The function also calculates and returns statistics about the imputation process, which can be useful for quality assessment.
Warning
The function may modify the input DataFrame in-place.
Imputation methods may introduce bias or affect the variance of the data.
Large amounts of imputed data may significantly affect analysis results.
- etdtransform.vectorized_impute.methods_to_bitwise(methods_column)[source][source]
Convert methods to bitwise representation.
This function takes a column of methods and converts each method to a bitwise representation. Each method is represented by a bit in the resulting integer.
- Parameters:
methods_column (array-like) – A column containing lists of method numbers.
- Returns:
An array of integers where each integer represents the bitwise representation of the methods for that row.
- Return type:
numpy.ndarray
Notes
The function assumes that method numbers start from 1 and correspond to bit positions (method 1 = bit 0, method 2 = bit 1, etc.).
This vectorized version is optimized for performance with NumPy.
- etdtransform.vectorized_impute.process_gap_and_cumulative_groups(df, diff_col, cum_col)[source][source]
Process gap and cumulative value groups in the DataFrame.
This function identifies gaps in the data, creates gap groups, and establishes cumulative value groups based on the presence of NA values and transitions between households.
- Parameters:
df (pandas.DataFrame) – The DataFrame to process.

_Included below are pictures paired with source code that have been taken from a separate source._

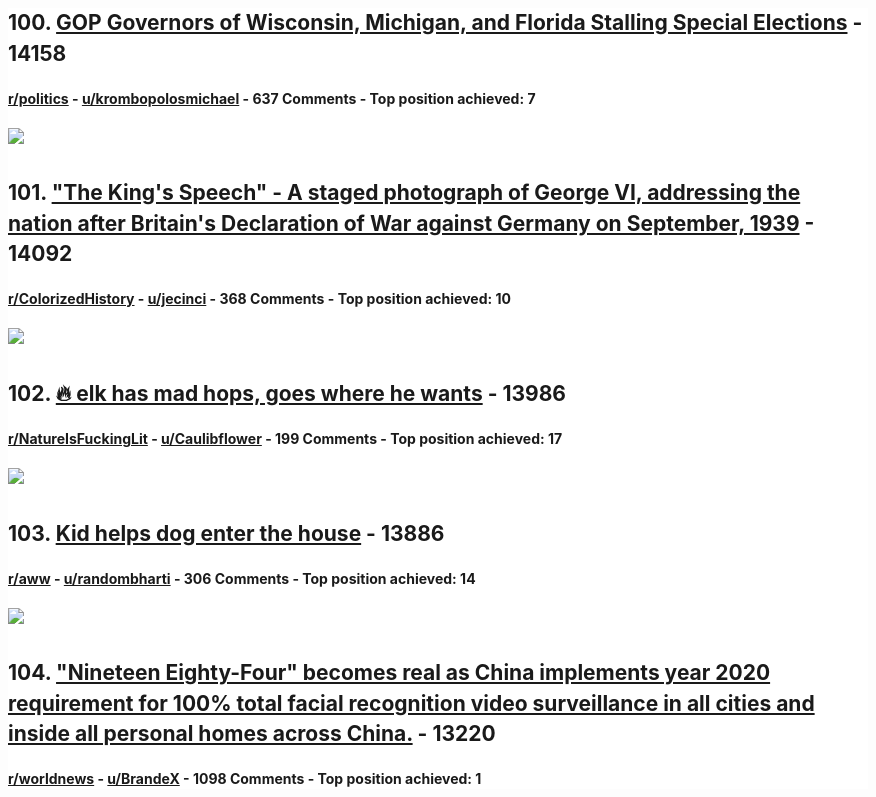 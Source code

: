 ## 100. [GOP Governors of Wisconsin, Michigan, and Florida Stalling Special Elections](http://reddit.com/r/politics/comments/88weuq/gop_governors_of_wisconsin_michigan_and_florida/) - 14158
#### [r/politics](http://reddit.com/r/politics) - [u/krombopolosmichael](http://reddit.com/u/krombopolosmichael) - 637 Comments - Top position achieved: 7

<a href="https://www.economist.com/news/united-states/21739783-you-cannot-lose-if-you-do-not-play-republican-governors-try-avoid-holding-special?frsc=dg%7Ce"><img src="https://b.thumbs.redditmedia.com/BAXjbcpjmJYSKJd9CZI7hrWOrAppOezdehOoMns_ydM.jpg"></img></a>

## 101. ["The King's Speech" - A staged photograph of George VI, addressing the nation after Britain's Declaration of War against Germany on September, 1939](http://reddit.com/r/ColorizedHistory/comments/88yxv5/the_kings_speech_a_staged_photograph_of_george_vi/) - 14092
#### [r/ColorizedHistory](http://reddit.com/r/ColorizedHistory) - [u/jecinci](http://reddit.com/u/jecinci) - 368 Comments - Top position achieved: 10

<a href="https://i.imgur.com/sWFjUsx.jpg"><img src="https://b.thumbs.redditmedia.com/U4y6LOCJm-u0auOWin65_nlrcbRVDC3qxb4sJYrVvbw.jpg"></img></a>

## 102. [🔥 elk has mad hops, goes where he wants](http://reddit.com/r/NatureIsFuckingLit/comments/88ydme/elk_has_mad_hops_goes_where_he_wants/) - 13986
#### [r/NatureIsFuckingLit](http://reddit.com/r/NatureIsFuckingLit) - [u/Caulibflower](http://reddit.com/u/Caulibflower) - 199 Comments - Top position achieved: 17

<a href="https://i.redd.it/jnq8fl6rkap01.gif"><img src="https://b.thumbs.redditmedia.com/IMknZplg1zwt2OlKtM4FrSZdSDVpUsmIeInaCZY2hQw.jpg"></img></a>

## 103. [Kid helps dog enter the house](http://reddit.com/r/aww/comments/896edi/kid_helps_dog_enter_the_house/) - 13886
#### [r/aww](http://reddit.com/r/aww) - [u/randombharti](http://reddit.com/u/randombharti) - 306 Comments - Top position achieved: 14

<a href="https://v.redd.it/2ujk8jzozkp01"><img src="https://a.thumbs.redditmedia.com/ocs5ucPBN-iQDMjbZkCMlIcTB-wsZZ5v1p_2Pha-it4.jpg"></img></a>

## 104. ["Nineteen Eighty-Four" becomes real as China implements year 2020 requirement for 100% total facial recognition video surveillance in all cities and inside all personal homes across China.](http://reddit.com/r/worldnews/comments/88wrgv/nineteen_eightyfour_becomes_real_as_china/) - 13220
#### [r/worldnews](http://reddit.com/r/worldnews) - [u/BrandeX](http://reddit.com/u/BrandeX) - 1098 Comments - Top position achieved: 1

diff_col (str) – The name of the difference column to analyze for gaps.
cum_col (str) – The name of the cumulative column to use for value grouping.
- Returns:
The processed DataFrame with added columns for gap and cumulative value grouping.
- Return type:
pandas.DataFrame
Notes
This function adds several temporary columns to the DataFrame: - ‘gap_start’: Identifies the start of a diff column gap or transition between households. - ‘gap_group’: Groups consecutive NA values in diff columns. - ‘cum_value_encountered’: Marks where a non-NA value is encountered in cumulative column. - ‘cumulative_value_group’: Groups gaps based on cumulative values. - ‘gap_length’: The length of each gap group.
These columns are crucial for the subsequent imputation process. It returns only for further imputation: - ‘cumulative_value_group’ - ‘gap_length’
Warning
This function modifies the input DataFrame in-place.
The added columns should be handled carefully in subsequent processing steps.
- etdtransform.vectorized_impute.process_imputation_vectorized(df, diff_col, cum_col, avg_col, impute_type_col, is_imputed_col)[source][source]
Perform vectorized imputation on the DataFrame.
This function applies various imputation methods to fill missing values in the difference column based on cumulative values and average differences.
- Parameters:
df (pandas.DataFrame) – The DataFrame to impute.
diff_col (str) – The name of the difference column to impute.
cum_col (str) – The name of the cumulative column used for imputation.
avg_col (str) – The name of the column containing average differences.
impute_type_col (str) – The name of the column to store imputation type.
is_imputed_col (str) – The name of the column to indicate whether a value is imputed.
- Returns:
The DataFrame with imputed values and additional columns indicating imputation types and statistics.
- Return type:
pandas.DataFrame
Notes
This function applies several imputation methods for diff columns: - Filling with zeros for flat or near-zero gaps - Linear filling for positive gaps with near-zero impute jumps - Scaled impute value filling for positive gaps with positive impute jumps - Handling cases with no gap jump (e.g., at the start or end of the dataset)
The function also applies thresholds to remove physically impossible outliers.
Warning
This function modifies the input DataFrame in-place.
The imputation process may introduce bias, especially in cases with large gaps or when a significant portion of the data is imputed.
The function assumes that the input data has been properly prepared and sorted.